8. My family (who hasn't drank the Apple Kool-Aid) likes the Xoom better than the iPad 1 we have. No Skype video yet, but I've not spent much time looking for an effective video chat solution.
9. There is an Adobe PDF creator for $9.99 which will convert Office files and images to PDF - very cool. I have not located a suitable PDF markup tool yet, but I'm sure there's one out there. If any of you know of one, please let me know.
The device charges with this needle-like proprietary plug, so you can't charge it effectively with MicroUSB. It does have a built-in Micro-HDMI port, and I've been racking my brain to figure out how to get that over to an analog VGA cable for presentations, to no avail. It probably can be done, but would likely require a Rube Goldberg-type combination of adapters to accomplish. (I will play with it on the TV set later.)

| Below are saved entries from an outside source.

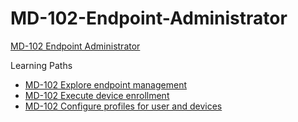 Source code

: # MD-102-Endpoint-Administrator
[MD-102 Endpoint Administrator](https://learn.microsoft.com/en-us/training/courses/md-102t00)

Learning Paths
  * [MD-102 Explore endpoint management](https://learn.microsoft.com/en-us/training/paths/explore-endpoint-management/)
  * [MD-102 Execute device enrollment](https://learn.microsoft.com/en-us/training/paths/execute-device-enrollment/)
  * [MD-102 Configure profiles for user and devices](https://learn.microsoft.com/en-us/training/paths/configure-profiles-user-device/)
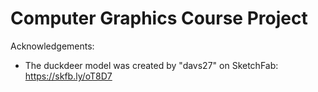 # Computer Graphics Course Project
 
Acknowledgements:
- The duckdeer model was created by "davs27" on SketchFab: https://skfb.ly/oT8D7


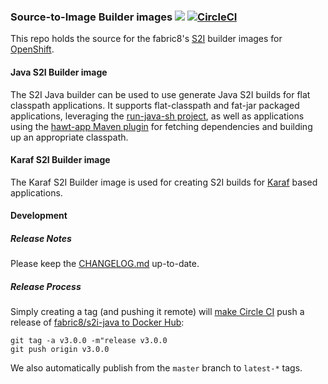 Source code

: ### Source-to-Image Builder images ![](https://img.shields.io/docker/pulls/fabric8/s2i-java.svg?style=for-the-badge) [![CircleCI](https://circleci.com/gh/fabric8io-images/s2i.svg?style=svg)](https://circleci.com/gh/fabric8io-images/s2i) 

This repo holds the source for the fabric8's
[S2I](https://docs.openshift.com/enterprise/3.0/creating_images/s2i.html)
builder images for [OpenShift](http://www.openshift.com).


#### Java S2I Builder image

The S2I Java builder can be used to use generate Java S2I builds for
flat classpath applications. It supports flat-classpath and fat-jar packaged applications, leveraging the [run-java-sh project](https://github.com/fabric8io/run-java-sh),
as well as applications using the [hawt-app Maven plugin](https://github.com/fabric8io/fabric8/tree/master/hawt-app-maven-plugin)
for fetching dependencies and building up an appropriate classpath.

#### Karaf S2I Builder image

The Karaf S2I Builder image is used for creating S2I builds for
[Karaf](http://karaf.apache.org/) based applications.


#### Development

##### Release Notes

Please keep the [CHANGELOG.md](CHANGELOG.md) up-to-date.

##### Release Process

Simply creating a tag (and pushing it remote) will [make Circle CI](.circleci/config.yml)
push a release of [fabric8/s2i-java to Docker Hub](https://hub.docker.com/r/fabric8/s2i-java/):

    git tag -a v3.0.0 -m"release v3.0.0
    git push origin v3.0.0

We also automatically publish from the `master` branch to `latest-*` tags.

The thing which I think would make a killer application for this would be something which would let you pair your Android phone to your tablet for places where you would like to have some synergy between the two devices. For example, if you were on the phone with someone, I'd like the tablet to be able to securely poll the name/info of the party you're talking to and bring up their contact information in a CRM system. I understand that this was the idea with the Playbook, but I can't wait for it to get Android compatibility or even something as simple as a calendar application.
In summary, it's a great device, but you have to work harder to get it to do the same things as an iPad. There are some things, like the widgets, which are better than anything I've seen on the iPad, but the device isn't saddled with the "it's so uncool" mantra that plagues Windows slates. If Amazon comes out with an Android tablet, I think it will make Android a more robust competitor with iOS.